Но вместе с тем в фигуре Столыпина есть и латентно проявляемая закономерность, и это отчасти, с моей точки зрения, объясняет, почему его образ стал очень популярен уже в постсоветской России. Он олицетворяет собой идею капитализма. Но капитализма не либерального, а насаждаемого жесткой рукой. Образ Столыпина являлся выражением запроса на «русского Пиночета», рассуждения о необходимости которого для России были одно время очень популярны в нашей стране. И понятно, что суть-то Пиночета — это сохранить капитализм и подавлять при этом народ. И Столыпин был как раз тем, кто мог бы для сохранения нарождающегося капитализма применить жесткую силу.

 

— А могли ли преобразования Столыпина предотвратить революцию?
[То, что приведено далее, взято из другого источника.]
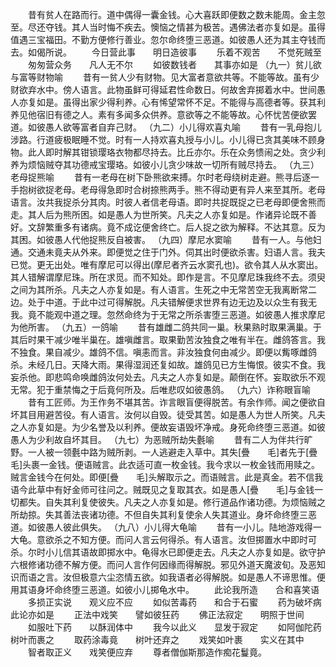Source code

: <!-- { "loadSidebar": true } -->
　　昔有贫人在路而行。道中偶得一囊金钱。心大喜跃即便数之数未能周。金主忽至。尽还夺钱。其人当时悔不疾去。懊恼之情甚为极苦。遇佛法者亦复如是。虽得值遇三宝福田。不勤方便修行善业。忽尔命终堕三恶道。如彼愚人还为其主夺钱而去。如偈所说。
　　今日营此事　　明日造彼事
　　乐着不观苦　　不觉死贼至
　　匆匆营众务　　凡人无不尔
　　如彼数钱者　　其事亦如是
（九一）贫儿欲与富等财物喻
　　昔有一贫人少有财物。见大富者意欲共等。不能等故。虽有少财欲弃水中。傍人语言。此物虽鲜可得延君性命数日。何故舍弃掷着水中。世间愚人亦复如是。虽得出家少得利养。心有悕望常怀不足。不能得与高德者等。获其利养见他宿旧有德之人。素有多闻多众供养。意欲等之不能等故。心怀忧苦便欲罢道。如彼愚人欲等富者自弃己财。
（九二）小儿得欢喜丸喻
　　昔有一乳母抱儿涉路。行道疲极眠睡不觉。时有一人持欢喜丸授与小儿。小儿得已贪其美味不顾身物。此人即时解其钳锁璎珞衣物都尽持去。比丘亦尔。乐在众务愦闹之处。贪少利养为烦恼贼夺其功德戒宝璎珞。如彼小儿贪少味故一切所有贼尽持去。
（九三）老母捉熊喻
　　昔有一老母在树下卧熊欲来搏。尔时老母绕树走避。熊寻后逐一手抱树欲捉老母。老母得急即时合树捺熊两手。熊不得动更有异人来至其所。老母语言。汝共我捉杀分其肉。时彼人者信老母语。即时共捉既捉之已老母即便舍熊而走。其人后为熊所困。如是愚人为世所笑。凡夫之人亦复如是。作诸异论既不善好。文辞繁重多有诸病。竟不成讫便舍终亡。后人捉之欲为解释。不达其意。反为其困。如彼愚人代他捉熊反自被害。
（九四）摩尼水窦喻
　　昔有一人。与他妇通。交通未竟夫从外来。即便觉之住于门外。伺其出时便欲杀害。妇语人言。我夫已觉。更无出处。唯有摩尼可以得出(摩尼者齐云水窦孔也)。欲令其人从水窦出。其人错解谓摩尼珠。所在求觅。而不知处。即作是言。不见摩尼珠我终不去。须臾之间为其所杀。凡夫之人亦复如是。有人语言。生死之中无常苦空无我离断常二边。处于中道。于此中过可得解脱。凡夫错解便求世界有边无边及以众生有我无我。竟不能观中道之理。忽然命终为于无常之所杀害堕三恶道。如彼愚人推求摩尼为他所害。
（九五）一鸽喻
　　昔有雄雌二鸽共同一巢。秋果熟时取果满巢。于其后时果干减少唯半巢在。雄嗔雌言。取果勤苦汝独食之唯有半在。雌鸽答言。我不独食。果自减少。雄鸽不信。嗔恚而言。非汝独食何由减少。即便以觜啄雌鸽杀。未经几日。天降大雨。果得湿润还复如故。雄鸽见已方生悔恨。彼实不食。我妄杀他。即悲鸣命唤雌鸽汝何处去。凡夫之人亦复如是。颠倒在怀。妄取欲乐不观无常。犯于重禁悔之于后竟何所及。后唯悲叹如彼愚鸽。
（九六）诈称眼盲喻
　　昔有工匠师。为王作务不堪其苦。诈言眼盲便得脱苦。有余作师。闻之便欲自坏其目用避苦役。有人语言。汝何以自毁。徒受其苦。如是愚人为世人所笑。凡夫之人亦复如是。为少名誉及以利养。便故妄语毁坏净戒。身死命终堕三恶道。如彼愚人为少利故自坏其目。
（九七）为恶贼所劫失氎喻
　　昔有二人为伴共行旷野。一人被一领氎中路为贼所剥。一人逃避走入草中。其失[疊　　毛]者先于[疊　　毛]头裹一金钱。便语贼言。此衣适可直一枚金钱。我今求以一枚金钱而用赎之。贼言金钱今在何处。即便[疊　　毛]头解取示之。而语贼言。此是真金。若不信我语今此草中有好金师可往问之。贼既见之复取其衣。如是愚人[疊　　毛]与金钱一切都失。自失其利复使彼失。凡夫之人亦复如是。修行道品作诸功德。为烦恼贼之所劫掠。失其善法丧诸功德。不但自失其利复使余人失其道业。身坏命终堕三恶道。如彼愚人彼此俱失。
（九八）小儿得大龟喻
　　昔有一小儿。陆地游戏得一大龟。意欲杀之不知方便。而问人言云何得杀。有人语言。汝但掷置水中即时可杀。尔时小儿信其语故即掷水中。龟得水已即便走去。凡夫之人亦复如是。欲守护六根修诸功德不解方便。而问人言作何因缘而得解脱。邪见外道天魔波旬。及恶知识而语之言。汝但极意六尘恣情五欲。如我语者必得解脱。如是愚人不谛思惟。便用其语身坏命终堕三恶道。如彼小儿掷龟水中。
　　此论我所造　　合和喜笑语
　　多损正实说　　观义应不应
　　如似苦毒药　　和合于石蜜
　　药为破坏病　　此论亦如是
　　正法中戏笑　　譬如彼狂药
　　佛正法寂定　　明照于世间
　　如服吐下药　　以酥润体中
　　我今以此义　　显发于寂定
　　如阿伽陀药　　树叶而裹之
　　取药涂毒竟　　树叶还弃之
　　戏笑如叶裹　　实义在其中
　　智者取正义　　戏笑便应弃
　　尊者僧伽斯那造作痴花鬘竟。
— Вопрос, прежде всего, в том, что такое революция. Я, в общем, стою на позициях цивилизационного подхода. Если посмотреть с этой точки зрения, то революцией, как, может быть, это ни парадоксально прозвучит, оказывается сама столыпинская реформа. Большевики и большевистский вектор развития в значительной степени восстанавливали — не сразу, но со временем, — многие из тех черт, которые существовали до реформ Столыпина. С этой точки зрения Столыпин оказывается революционером, а Ленин и уж тем более Сталин, наоборот, контрреволюционерами, возвратившими страну к основам русского цивилизационного строительства.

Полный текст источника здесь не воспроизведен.